▶ **RECORDS SHOWN**
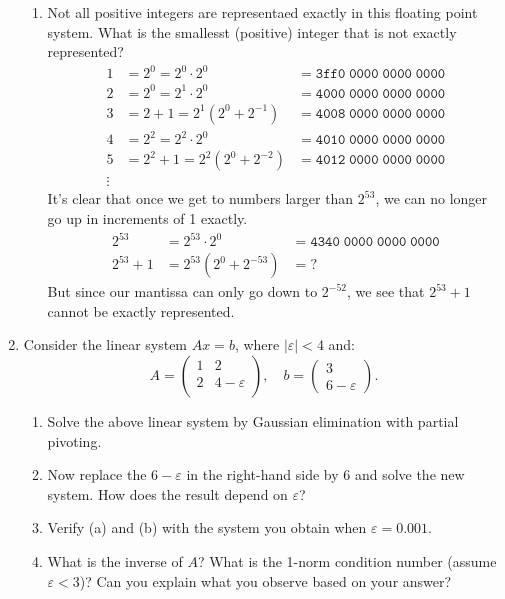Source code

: \documentclass[11pt]{article}
\begin{document}
\begin{enumerate}
\begin{enumerate}
		      \item Not all positive integers are representaed exactly in this floating point system.  What is the smallesst (positive) integer that is not exactly represented?
		            \begin{align*}
			            1 & = 2^0 = 2^0 \cdot 2^0           & = \mathtt{3ff0\;0000\;0000\;0000} \\
			            2 & = 2^0 = 2^1 \cdot 2^0           & = \mathtt{4000\;0000\;0000\;0000} \\
			            3 & = 2 + 1 = 2^1 (2^0 + 2^{-1})    & = \mathtt{4008\;0000\;0000\;0000} \\
			            4 & = 2^2 = 2^2 \cdot 2^0           & = \mathtt{4010\;0000\;0000\;0000} \\
			            5 & = 2^2 + 1 =  2^2 (2^0 + 2^{-2}) & = \mathtt{4012\;0000\;0000\;0000} \\
			            \vdots
		            \end{align*}
		            It's clear that once we get to numbers larger than \(2^{53}\), we can no longer go up in increments of 1 exactly.
		            \begin{align*}
			            2^{53}   & = 2^{53} \cdot 2^0       & = \mathtt{4340\;0000\;0000\;0000} \\
			            2^{53}+1 & = 2^{53} (2^0 + 2^{-53}) & = \mathtt{?}
		            \end{align*}
		            But since our mantissa can only go down to \(2^{-52}\), we see that \(2^{53}+1\) cannot be exactly represented.
	      \end{enumerate}

	\item Consider the linear system \(Ax = b\), where \(|\varepsilon| < 4\) and:
	      \[
		      A = \left(\begin{array}{cc} 1 & 2 \\ 2 & 4-\varepsilon \\ \end{array}\right), \quad
		      b = \left(\begin{array}{c} 3 \\ 6-\varepsilon \end{array}\right).
	      \]
	      \begin{enumerate}
		      \item Solve the above linear system by Gaussian elimination with partial pivoting.
		      \item Now replace the \(6-\varepsilon\) in the right-hand side by 6 and solve the new system.  How does the result depend on \(\varepsilon\)?
		      \item Verify (a) and (b) with the system you obtain when \(\varepsilon = 0.001\).
		      \item What is the inverse of \(A\)?  What is the 1-norm condition number (assume \(\varepsilon < 3\))?  Can you explain what you observe based on your answer?
	      \end{enumerate}


\end{enumerate}
\end{document}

▶ **EXERCISE DETAILS**
Leave the pictures out and copy the rest of the data exactly.

▶ **TASK SOLUTION**
Source code

: \documentclass[11pt]{article}
\begin{document}
\begin{enumerate}
\begin{enumerate}
		      \item Not all positive integers are representaed exactly in this floating point system.  What is the smallesst (positive) integer that is not exactly represented?
		            \begin{align*}
			            1 & = 2^0 = 2^0 \cdot 2^0           & = \mathtt{3ff0\;0000\;0000\;0000} \\
			            2 & = 2^0 = 2^1 \cdot 2^0           & = \mathtt{4000\;0000\;0000\;0000} \\
			            3 & = 2 + 1 = 2^1 (2^0 + 2^{-1})    & = \mathtt{4008\;0000\;0000\;0000} \\
			            4 & = 2^2 = 2^2 \cdot 2^0           & = \mathtt{4010\;0000\;0000\;0000} \\
			            5 & = 2^2 + 1 =  2^2 (2^0 + 2^{-2}) & = \mathtt{4012\;0000\;0000\;0000} \\
			            \vdots
		            \end{align*}
		            It's clear that once we get to numbers larger than \(2^{53}\), we can no longer go up in increments of 1 exactly.
		            \begin{align*}
			            2^{53}   & = 2^{53} \cdot 2^0       & = \mathtt{4340\;0000\;0000\;0000} \\
			            2^{53}+1 & = 2^{53} (2^0 + 2^{-53}) & = \mathtt{?}
		            \end{align*}
		            But since our mantissa can only go down to \(2^{-52}\), we see that \(2^{53}+1\) cannot be exactly represented.
	      \end{enumerate}

	\item Consider the linear system \(Ax = b\), where \(|\varepsilon| < 4\) and:
	      \[
		      A = \left(\begin{array}{cc} 1 & 2 \\ 2 & 4-\varepsilon \\ \end{array}\right), \quad
		      b = \left(\begin{array}{c} 3 \\ 6-\varepsilon \end{array}\right).
	      \]
	      \begin{enumerate}
		      \item Solve the above linear system by Gaussian elimination with partial pivoting.
		      \item Now replace the \(6-\varepsilon\) in the right-hand side by 6 and solve the new system.  How does the result depend on \(\varepsilon\)?
		      \item Verify (a) and (b) with the system you obtain when \(\varepsilon = 0.001\).
		      \item What is the inverse of \(A\)?  What is the 1-norm condition number (assume \(\varepsilon < 3\))?  Can you explain what you observe based on your answer?
	      \end{enumerate}


\end{enumerate}
\end{document}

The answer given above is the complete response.